In a brainstorming session in which Neo is more or less pressured by shareholders to do “The Matrix 4”, it becomes clear that Wachowski has an ambivalent relationship with both a sequel and what comes out of the phenomenon (not least, how the whole basic premise has become sacred text for Internet knights on toxic crusades to be a coincidence. Neo’s low-threshold stalking and the belief that he can “save” Trinity without her even realizing that she was saved needs to be, Innmari is thematically much less vague).
The meta-perspective becomes clearest in a long list in which everyone in the drooling room has their explanation for the most important success factor of the series. The scene is on the verge of unbearable self-congratulations, but also seems to be a meta-meta-warning to the viewer that a sequel that makes everyone happy is impossible.

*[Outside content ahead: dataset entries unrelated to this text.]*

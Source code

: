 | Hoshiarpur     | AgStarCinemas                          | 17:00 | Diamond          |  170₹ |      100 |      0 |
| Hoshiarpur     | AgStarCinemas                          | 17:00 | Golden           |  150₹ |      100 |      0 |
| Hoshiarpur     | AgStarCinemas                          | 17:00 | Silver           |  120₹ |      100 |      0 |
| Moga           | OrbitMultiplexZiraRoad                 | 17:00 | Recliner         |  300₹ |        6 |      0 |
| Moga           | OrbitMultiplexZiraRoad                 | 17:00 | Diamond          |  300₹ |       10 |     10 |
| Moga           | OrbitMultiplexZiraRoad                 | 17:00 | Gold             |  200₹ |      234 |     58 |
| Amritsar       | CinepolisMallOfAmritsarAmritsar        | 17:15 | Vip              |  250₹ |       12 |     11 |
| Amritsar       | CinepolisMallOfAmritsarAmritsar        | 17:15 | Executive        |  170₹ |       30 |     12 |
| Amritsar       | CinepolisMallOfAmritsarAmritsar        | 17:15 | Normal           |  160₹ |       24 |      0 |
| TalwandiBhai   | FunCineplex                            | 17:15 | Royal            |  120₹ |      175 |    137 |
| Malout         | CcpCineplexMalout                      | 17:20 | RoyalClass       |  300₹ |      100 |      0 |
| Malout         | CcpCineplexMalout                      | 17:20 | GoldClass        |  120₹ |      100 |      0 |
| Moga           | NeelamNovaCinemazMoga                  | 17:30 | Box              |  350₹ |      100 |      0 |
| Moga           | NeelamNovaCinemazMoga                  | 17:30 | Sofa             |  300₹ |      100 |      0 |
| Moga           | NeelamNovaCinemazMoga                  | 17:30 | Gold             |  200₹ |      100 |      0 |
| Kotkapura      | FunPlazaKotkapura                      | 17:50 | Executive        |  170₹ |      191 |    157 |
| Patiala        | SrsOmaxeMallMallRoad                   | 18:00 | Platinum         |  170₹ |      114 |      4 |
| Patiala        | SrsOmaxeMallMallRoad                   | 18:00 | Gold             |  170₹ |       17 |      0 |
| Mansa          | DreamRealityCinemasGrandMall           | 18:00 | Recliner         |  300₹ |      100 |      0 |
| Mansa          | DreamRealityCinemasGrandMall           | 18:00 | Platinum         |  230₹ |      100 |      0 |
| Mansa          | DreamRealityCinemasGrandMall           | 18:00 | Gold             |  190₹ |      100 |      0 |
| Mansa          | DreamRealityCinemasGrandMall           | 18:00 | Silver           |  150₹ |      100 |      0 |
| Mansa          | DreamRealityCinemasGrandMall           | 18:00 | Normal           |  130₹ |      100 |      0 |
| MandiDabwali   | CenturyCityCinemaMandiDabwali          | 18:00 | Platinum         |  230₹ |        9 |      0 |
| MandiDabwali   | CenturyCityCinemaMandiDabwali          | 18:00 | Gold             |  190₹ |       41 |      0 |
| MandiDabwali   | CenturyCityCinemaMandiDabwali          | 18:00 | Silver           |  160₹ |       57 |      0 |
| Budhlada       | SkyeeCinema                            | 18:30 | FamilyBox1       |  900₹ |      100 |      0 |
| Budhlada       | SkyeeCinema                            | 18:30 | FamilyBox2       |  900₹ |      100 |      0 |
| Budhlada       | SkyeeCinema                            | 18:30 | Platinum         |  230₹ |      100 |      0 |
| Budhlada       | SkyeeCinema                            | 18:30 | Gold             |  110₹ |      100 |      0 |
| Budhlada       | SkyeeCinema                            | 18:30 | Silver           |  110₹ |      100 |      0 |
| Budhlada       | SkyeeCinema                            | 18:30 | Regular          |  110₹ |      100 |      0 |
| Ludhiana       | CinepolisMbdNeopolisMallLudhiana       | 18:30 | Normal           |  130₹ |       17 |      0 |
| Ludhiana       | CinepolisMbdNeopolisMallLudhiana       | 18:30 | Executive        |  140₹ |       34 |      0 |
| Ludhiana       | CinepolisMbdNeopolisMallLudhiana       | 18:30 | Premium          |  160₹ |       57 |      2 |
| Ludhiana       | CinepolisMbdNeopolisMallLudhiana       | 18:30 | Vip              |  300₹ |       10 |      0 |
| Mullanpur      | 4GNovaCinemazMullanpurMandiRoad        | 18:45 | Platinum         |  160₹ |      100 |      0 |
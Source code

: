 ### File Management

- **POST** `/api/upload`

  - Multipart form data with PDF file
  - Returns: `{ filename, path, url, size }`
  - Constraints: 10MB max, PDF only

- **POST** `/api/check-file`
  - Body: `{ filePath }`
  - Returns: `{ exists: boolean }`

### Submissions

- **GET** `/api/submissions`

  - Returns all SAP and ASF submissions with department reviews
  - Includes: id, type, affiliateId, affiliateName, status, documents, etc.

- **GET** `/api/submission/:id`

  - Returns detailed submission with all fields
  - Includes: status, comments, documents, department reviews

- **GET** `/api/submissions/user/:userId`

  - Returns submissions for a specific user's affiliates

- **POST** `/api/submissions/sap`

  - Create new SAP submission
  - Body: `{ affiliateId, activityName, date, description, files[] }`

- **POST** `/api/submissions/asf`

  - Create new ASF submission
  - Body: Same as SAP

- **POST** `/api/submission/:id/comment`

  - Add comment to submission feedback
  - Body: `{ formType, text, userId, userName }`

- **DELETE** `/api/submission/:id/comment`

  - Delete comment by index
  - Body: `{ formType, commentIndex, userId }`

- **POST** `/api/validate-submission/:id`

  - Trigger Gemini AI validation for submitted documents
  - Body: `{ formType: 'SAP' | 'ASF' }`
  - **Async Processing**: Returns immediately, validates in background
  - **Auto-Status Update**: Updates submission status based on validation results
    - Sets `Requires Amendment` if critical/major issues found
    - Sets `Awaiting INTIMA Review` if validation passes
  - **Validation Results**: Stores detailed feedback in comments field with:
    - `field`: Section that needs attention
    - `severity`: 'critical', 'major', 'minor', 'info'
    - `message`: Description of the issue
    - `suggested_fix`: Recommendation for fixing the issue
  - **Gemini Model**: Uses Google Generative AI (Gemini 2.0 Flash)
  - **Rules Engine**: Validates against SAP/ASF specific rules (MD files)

But the fact that Wachowski is smart enough to see this doesn’t mean she won’t succumb to temptation.
The result is a film that tries to be too much at once. There are a lot of decent ideas here, but hardly any has room to breathe or unfold, they are simply thrown into the air in three layers of metaphysical techno-babble. No matter how much pathos the film uses to sell itself at least as much as the original: It does not come from vague claims that we really want to be in the matrix (social media, anyone?), That truth and facts have become relativized ( Fake news, anyone?) And so on, has nowhere near the same existential philosophical effect of the shadows on the cave wall in the relatively simple cave-like plot of the original.

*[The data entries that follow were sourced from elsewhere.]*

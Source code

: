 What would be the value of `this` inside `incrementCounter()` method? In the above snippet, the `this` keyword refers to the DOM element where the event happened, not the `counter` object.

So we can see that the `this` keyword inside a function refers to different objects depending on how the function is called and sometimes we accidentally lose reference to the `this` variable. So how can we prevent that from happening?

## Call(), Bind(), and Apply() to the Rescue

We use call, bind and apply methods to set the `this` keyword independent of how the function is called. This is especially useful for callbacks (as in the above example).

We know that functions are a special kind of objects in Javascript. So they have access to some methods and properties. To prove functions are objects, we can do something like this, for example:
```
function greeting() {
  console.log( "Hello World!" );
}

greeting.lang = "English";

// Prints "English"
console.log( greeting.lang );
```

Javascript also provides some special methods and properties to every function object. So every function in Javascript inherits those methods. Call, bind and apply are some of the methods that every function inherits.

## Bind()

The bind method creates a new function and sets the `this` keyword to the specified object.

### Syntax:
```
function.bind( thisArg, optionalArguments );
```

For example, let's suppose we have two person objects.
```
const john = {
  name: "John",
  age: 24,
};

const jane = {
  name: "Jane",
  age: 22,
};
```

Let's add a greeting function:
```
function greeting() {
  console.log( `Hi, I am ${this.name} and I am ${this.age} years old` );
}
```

It would have been fine if it hadn’t affected so much else in the movie, but the lack of focus seeps through into the plot as well. Instead of expanding their universe by shrinking into lightning-fast, straight-forward action à la Mad Max: Fury Road, The Matrix Resurrections disappears into its own rabbit hole of serial mythology à la the last Star The Wars movie. It’s definitely great to be back and Reeves and Moss in particular are delivering the goods. But who wants what, who knows what or on which level of consciousness exists, where the battle lines are drawn, what is at stake and with what height of fall and so on, is sometimes told in a frustrating cryptic way. Real motivation and building real relationships are far too often replaced by self-referential flashbacks that are often projected as shadows over the scenography. Sometimes it works, but a little too often it doesn’t.

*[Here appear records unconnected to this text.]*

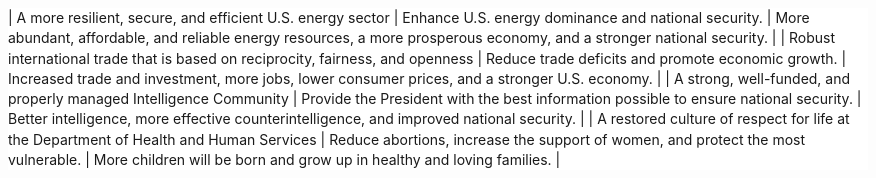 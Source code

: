 |  A more resilient, secure, and efficient U.S. energy sector |  Enhance U.S. energy dominance and national security. |  More abundant, affordable, and reliable energy resources, a more prosperous economy, and a stronger national security. |
|  Robust international trade that is based on reciprocity, fairness, and openness |  Reduce trade deficits and promote economic growth. | Increased trade and investment, more jobs, lower consumer prices, and a stronger U.S. economy. |
| A strong, well-funded, and properly managed Intelligence Community |  Provide the President with the best information possible to ensure national security. |   Better intelligence, more effective counterintelligence, and improved national security. |
|  A restored culture of respect for life at the Department of Health and Human Services | Reduce abortions, increase the support of women, and protect the most vulnerable. |   More children will be born and grow up in healthy and loving families. |



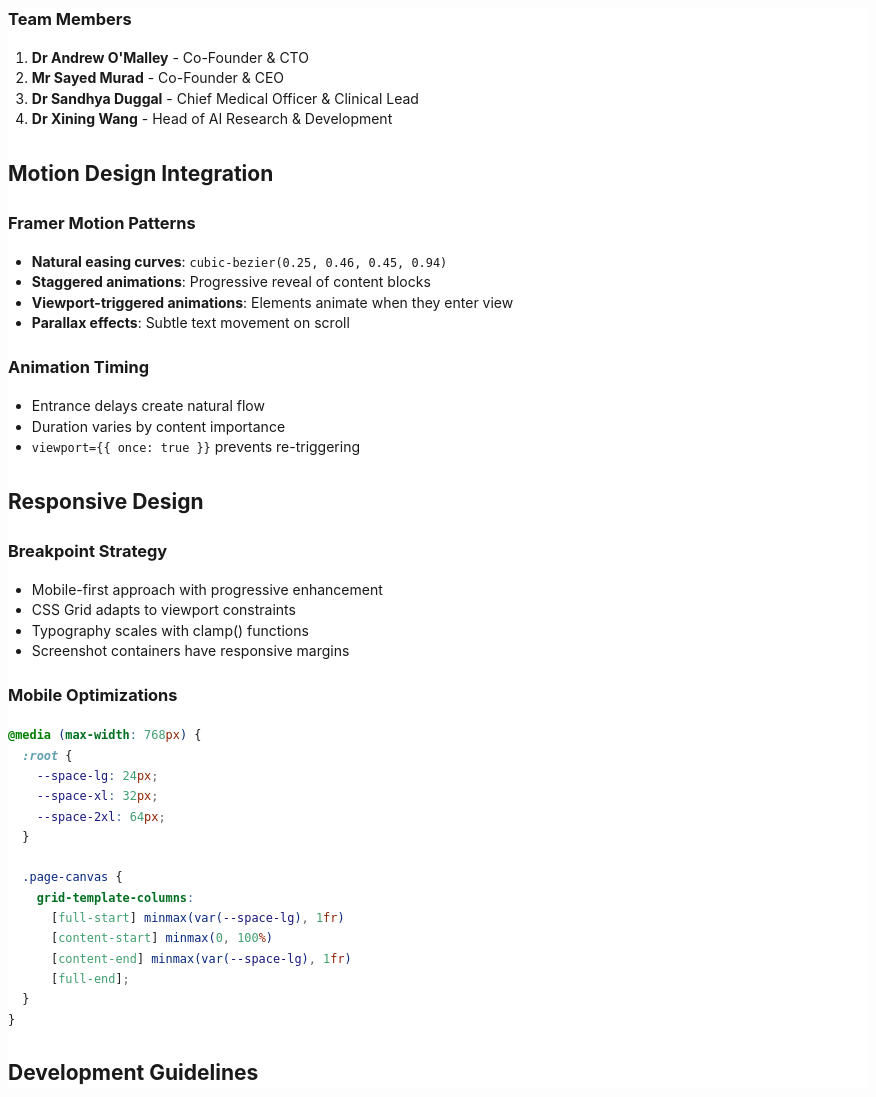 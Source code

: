 ### Team Members
1. **Dr Andrew O'Malley** - Co-Founder & CTO
2. **Mr Sayed Murad** - Co-Founder & CEO  
3. **Dr Sandhya Duggal** - Chief Medical Officer & Clinical Lead
4. **Dr Xining Wang** - Head of AI Research & Development

## Motion Design Integration

### Framer Motion Patterns
- **Natural easing curves**: `cubic-bezier(0.25, 0.46, 0.45, 0.94)`
- **Staggered animations**: Progressive reveal of content blocks
- **Viewport-triggered animations**: Elements animate when they enter view
- **Parallax effects**: Subtle text movement on scroll

### Animation Timing
- Entrance delays create natural flow
- Duration varies by content importance
- `viewport={{ once: true }}` prevents re-triggering

## Responsive Design

### Breakpoint Strategy
- Mobile-first approach with progressive enhancement
- CSS Grid adapts to viewport constraints
- Typography scales with clamp() functions
- Screenshot containers have responsive margins

### Mobile Optimizations
```css
@media (max-width: 768px) {
  :root {
    --space-lg: 24px;
    --space-xl: 32px;
    --space-2xl: 64px;
  }
  
  .page-canvas {
    grid-template-columns: 
      [full-start] minmax(var(--space-lg), 1fr) 
      [content-start] minmax(0, 100%) 
      [content-end] minmax(var(--space-lg), 1fr) 
      [full-end];
  }
}
```

## Development Guidelines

But even that would have been possible if the film had at least had the same elegance and the same adrenaline as the original. “The Matrix: Resurrections” makes it clear which of the siblings had the main responsibility for the action scenes. It’s a bit stingy and sad that the fight scenes seem less vital and the action sequences are more chaotic and confusing than a movie that came out 22 years ago.
The fact that the film also fails to create a single new, iconic motif that will gain a foothold in popular culture is perhaps more understandable when you consider how satisfied he is with standing and looking at the shadows on the wall, that the original still throws.